*** Opening of DATA LISTING ***
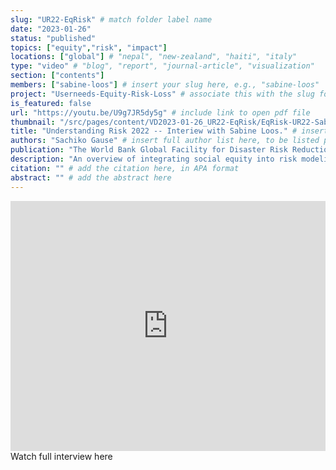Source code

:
 ```yaml
---
slug: "UR22-EqRisk" # match folder label name
date: "2023-01-26"
status: "published"
topics: ["equity","risk", "impact"] 
locations: ["global"] # "nepal", "new-zealand", "haiti", "italy"
type: "video" # "blog", "report", "journal-article", "visualization"
section: ["contents"]
members: ["sabine-loos"] # insert your slug here, e.g., "sabine-loos"
project: "Userneeds-Equity-Risk-Loss" # associate this with the slug for a project
is_featured: false
url: "https://youtu.be/U9g7JR5dy5g" # include link to open pdf file
thumbnail: "/src/pages/content/VD2023-01-26_UR22-EqRisk/EqRisk-UR22-Sabine.png" # upload square version of the content to img folder and add source here, e.g., "img/content-b-ier-nepal.png"
title: "Understanding Risk 2022 -- Interiew with Sabine Loos." # insert title here
authors: "Sachiko Gause" # insert full author list here, to be listed publicly
publication: "The World Bank Global Facility for Disaster Risk Reduction" # insert publication location here (like the journal)
description: "An overview of integrating social equity into risk modeling." # insert a one sentence description here
citation: "" # add the citation here, in APA format
abstract: "" # add the abstract here
---
```


<iframe width="100%" height="400px" src="https://www.youtube.com/embed/U9g7JR5dy5g?list=PLlxZ8h0dxpsDLDzcsG9ORxjx36dOiHU-r" title="UR22 Global Forum Florianópolis | Interview 25: Sachiko Gause - Sabine Loos" frameborder="0" allow="accelerometer; autoplay; clipboard-write; encrypted-media; gyroscope; picture-in-picture; web-share" allowfullscreen></iframe>


<Link is-button doOpenInNewTab to="https://youtu.be/U9g7JR5dy5g"> Watch full interview here</Link>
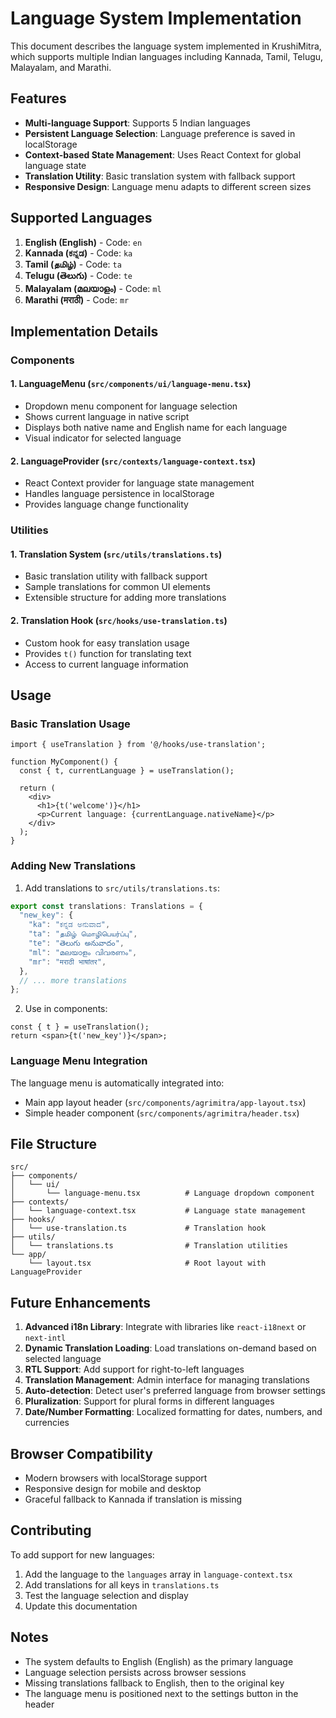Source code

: # Language System Implementation

This document describes the language system implemented in KrushiMitra, which supports multiple Indian languages including Kannada, Tamil, Telugu, Malayalam, and Marathi.

## Features

- **Multi-language Support**: Supports 5 Indian languages
- **Persistent Language Selection**: Language preference is saved in localStorage
- **Context-based State Management**: Uses React Context for global language state
- **Translation Utility**: Basic translation system with fallback support
- **Responsive Design**: Language menu adapts to different screen sizes

## Supported Languages

1. **English (English)** - Code: `en`
2. **Kannada (ಕನ್ನಡ)** - Code: `ka`
3. **Tamil (தமிழ்)** - Code: `ta`
4. **Telugu (తెలుగు)** - Code: `te`
5. **Malayalam (മലയാളം)** - Code: `ml`
6. **Marathi (मराठी)** - Code: `mr`

## Implementation Details

### Components

#### 1. LanguageMenu (`src/components/ui/language-menu.tsx`)
- Dropdown menu component for language selection
- Shows current language in native script
- Displays both native name and English name for each language
- Visual indicator for selected language

#### 2. LanguageProvider (`src/contexts/language-context.tsx`)
- React Context provider for language state management
- Handles language persistence in localStorage
- Provides language change functionality

### Utilities

#### 1. Translation System (`src/utils/translations.ts`)
- Basic translation utility with fallback support
- Sample translations for common UI elements
- Extensible structure for adding more translations

#### 2. Translation Hook (`src/hooks/use-translation.ts`)
- Custom hook for easy translation usage
- Provides `t()` function for translating text
- Access to current language information

## Usage

### Basic Translation Usage

```tsx
import { useTranslation } from '@/hooks/use-translation';

function MyComponent() {
  const { t, currentLanguage } = useTranslation();
  
  return (
    <div>
      <h1>{t('welcome')}</h1>
      <p>Current language: {currentLanguage.nativeName}</p>
    </div>
  );
}
```

### Adding New Translations

1. Add translations to `src/utils/translations.ts`:

```typescript
export const translations: Translations = {
  "new_key": {
    "ka": "ಕನ್ನಡ ಅನುವಾದ",
    "ta": "தமிழ் மொழிபெயர்ப்பு",
    "te": "తెలుగు అనువాదం",
    "ml": "മലയാളം വിവരണം",
    "mr": "मराठी भाषांतर",
  },
  // ... more translations
};
```

2. Use in components:

```tsx
const { t } = useTranslation();
return <span>{t('new_key')}</span>;
```

### Language Menu Integration

The language menu is automatically integrated into:
- Main app layout header (`src/components/agrimitra/app-layout.tsx`)
- Simple header component (`src/components/agrimitra/header.tsx`)

## File Structure

```
src/
├── components/
│   └── ui/
│       └── language-menu.tsx          # Language dropdown component
├── contexts/
│   └── language-context.tsx           # Language state management
├── hooks/
│   └── use-translation.ts             # Translation hook
├── utils/
│   └── translations.ts                # Translation utilities
└── app/
    └── layout.tsx                     # Root layout with LanguageProvider
```

## Future Enhancements

1. **Advanced i18n Library**: Integrate with libraries like `react-i18next` or `next-intl`
2. **Dynamic Translation Loading**: Load translations on-demand based on selected language
3. **RTL Support**: Add support for right-to-left languages
4. **Translation Management**: Admin interface for managing translations
5. **Auto-detection**: Detect user's preferred language from browser settings
6. **Pluralization**: Support for plural forms in different languages
7. **Date/Number Formatting**: Localized formatting for dates, numbers, and currencies

## Browser Compatibility

- Modern browsers with localStorage support
- Responsive design for mobile and desktop
- Graceful fallback to Kannada if translation is missing

## Contributing

To add support for new languages:

1. Add the language to the `languages` array in `language-context.tsx`
2. Add translations for all keys in `translations.ts`
3. Test the language selection and display
4. Update this documentation

## Notes

- The system defaults to English (English) as the primary language
- Language selection persists across browser sessions
- Missing translations fallback to English, then to the original key
- The language menu is positioned next to the settings button in the header 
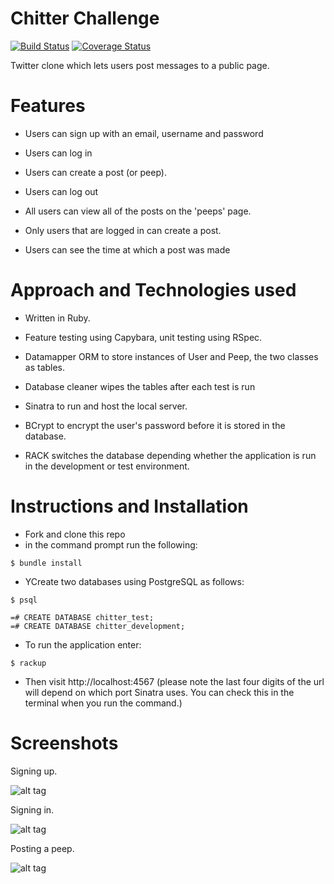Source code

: # Chitter Challenge

[![Build Status](https://travis-ci.org/aabolade/chitter-challenge.svg?branch=master)](https://travis-ci.org/bryonywatson1/chitter-challenge)
[![Coverage Status](https://coveralls.io/repos/github/bryonywatson1/chitter-challenge/badge.svg?branch=master)](https://coveralls.io/github/bryonywatson1/chitter-challenge?branch=master)


Twitter clone which lets users post messages to a public page.

Features
========
* Users can sign up with an email, username and password

* Users can log in

* Users can create a post (or peep).

* Users can log out

* All users can view all of the posts on the 'peeps' page.

* Only users that are logged in can create a post.

* Users can see the time at which a post was made


Approach and Technologies used
==============================

* Written in Ruby.

* Feature testing using Capybara, unit testing using RSpec.

* Datamapper ORM to store instances of User and Peep, the two classes as tables.

* Database cleaner wipes the tables after each test is run

* Sinatra to run and host the local server.

* BCrypt to encrypt the user's password before it is stored in the database.

* RACK switches the database depending whether the application is run in the development or test environment.

Instructions and Installation
=============================

* Fork and clone this repo
* in the command prompt run the following:

```
$ bundle install
```

* YCreate two databases using PostgreSQL as follows:

```
$ psql

=# CREATE DATABASE chitter_test;
=# CREATE DATABASE chitter_development;
```

* To run the application enter:

```
$ rackup
```

* Then visit http://localhost:4567 (please note the last four digits of the url will depend on which port Sinatra uses. You can check this in the terminal when you run the command.)

Screenshots
===========

Signing up.

![alt tag]()

Signing in.

![alt tag]()

Posting a peep.

![alt tag]()
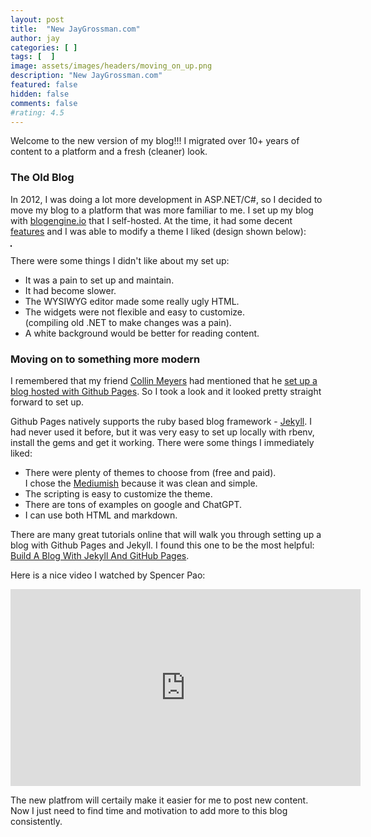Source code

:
 ```yaml
---
layout: post
title:  "New JayGrossman.com"
author: jay
categories: [ ]
tags: [  ] 
image: assets/images/headers/moving_on_up.png
description: "New JayGrossman.com"
featured: false
hidden: false
comments: false
#rating: 4.5
---
```


<p>Welcome to the new version of my blog!!! I migrated over 10+ years of content to a platform and a fresh (cleaner) look.</p>


<h3>The Old Blog</h3>

<p>In 2012, I was doing a lot more development in ASP.NET/C#, so I decided to move my blog to a platform that was more familiar to me. I set up my blog with  <a href="https://blogengine.io/" target="_blank">blogengine.io</a> that I self-hosted. At the time, it had some decent <a href="https://blogengine.io/features/" target="_blank">features</a> and I was able to modify a theme I liked (design shown below):</p>

<p><img src="{{ site.baseurl }}/assets/images/old_blog.png" alt="" style="border:1px solid black;" /></p>

<p>There were some things I didn't like about my set up:</p>
<ul>
<li>It was a pain to set up and maintain.</li>
<li>It had become slower.</li>
<li>The WYSIWYG editor made some really ugly HTML.</li>
<li>The widgets were not flexible and easy to customize.<br>
(compiling old .NET to make changes was a pain).</li>
<li>A white background would be better for reading content.</li>
</ul>


<h3>Moving on to something more modern</h3>

<p>I remembered that my friend <a href="https://www.linkedin.com/in/collinmeyers/" target="_blank">Collin Meyers</a> had mentioned that he <a href="https://docs.github.com/en/pages/getting-started-with-github-pages/creating-a-github-pages-site" target="_blank">set up a blog hosted with Github Pages</a>.  So I took a look and it looked pretty straight forward to set up.</p>

<p>Github Pages natively supports the ruby based blog framework - <a href="https://jekyllrb.com/" target="_blank">Jekyll</a>. I had never used it before, but it was very easy to set up locally with rbenv, install the gems and get it working. There were some things I immediately liked:</p>

<ul>
<li>There were plenty of themes to choose from (free and paid).<br>
I chose the <a href="https://jekyllthemes.io/theme/mediumish" target="_blank">Mediumish</a> because it was clean and simple.</li>
<li>The scripting is easy to customize the theme.</li>
<li>There are tons of examples on google and ChatGPT.</li>
<li>I can use both HTML and markdown.</li>
</ul>

<p>There are many great tutorials online that will walk you through setting up a blog with Github Pages and Jekyll. I found this one to be the most helpful: <a href="https://www.smashingmagazine.com/2014/08/build-blog-jekyll-github-pages/" target="_blank">Build A Blog With Jekyll And GitHub Pages</a>.</p>

<p>Here is a nice video I watched by Spencer Pao:</p>

<p><iframe width="560" height="315" src="https://www.youtube.com/embed/g6AJ9qPPoyc?si=rq5dJJOkYtBAFR9Z" title="YouTube video player" frameborder="0" allow="accelerometer; autoplay; clipboard-write; encrypted-media; gyroscope; picture-in-picture; web-share" allowfullscreen></iframe></p>

<p>The new platfrom will certaily make it easier for me to post new content. Now I just need to find time and motivation to add more to this blog consistently.</p>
*** Close of DATA LISTING ***
• EXERCISE AIM: Among the records, find the lines that contain "youtube" and copy each of them.

• RESULT:
<iframe width="100%" height="400px" src="https://www.youtube.com/embed/U9g7JR5dy5g?list=PLlxZ8h0dxpsDLDzcsG9ORxjx36dOiHU-r" title="UR22 Global Forum Florianópolis | Interview 25: Sachiko Gause - Sabine Loos" frameborder="0" allow="accelerometer; autoplay; clipboard-write; encrypted-media; gyroscope; picture-in-picture; web-share" allowfullscreen></iframe>
<p><iframe width="560" height="315" src="https://www.youtube.com/embed/g6AJ9qPPoyc?si=rq5dJJOkYtBAFR9Z" title="YouTube video player" frameborder="0" allow="accelerometer; autoplay; clipboard-write; encrypted-media; gyroscope; picture-in-picture; web-share" allowfullscreen></iframe></p>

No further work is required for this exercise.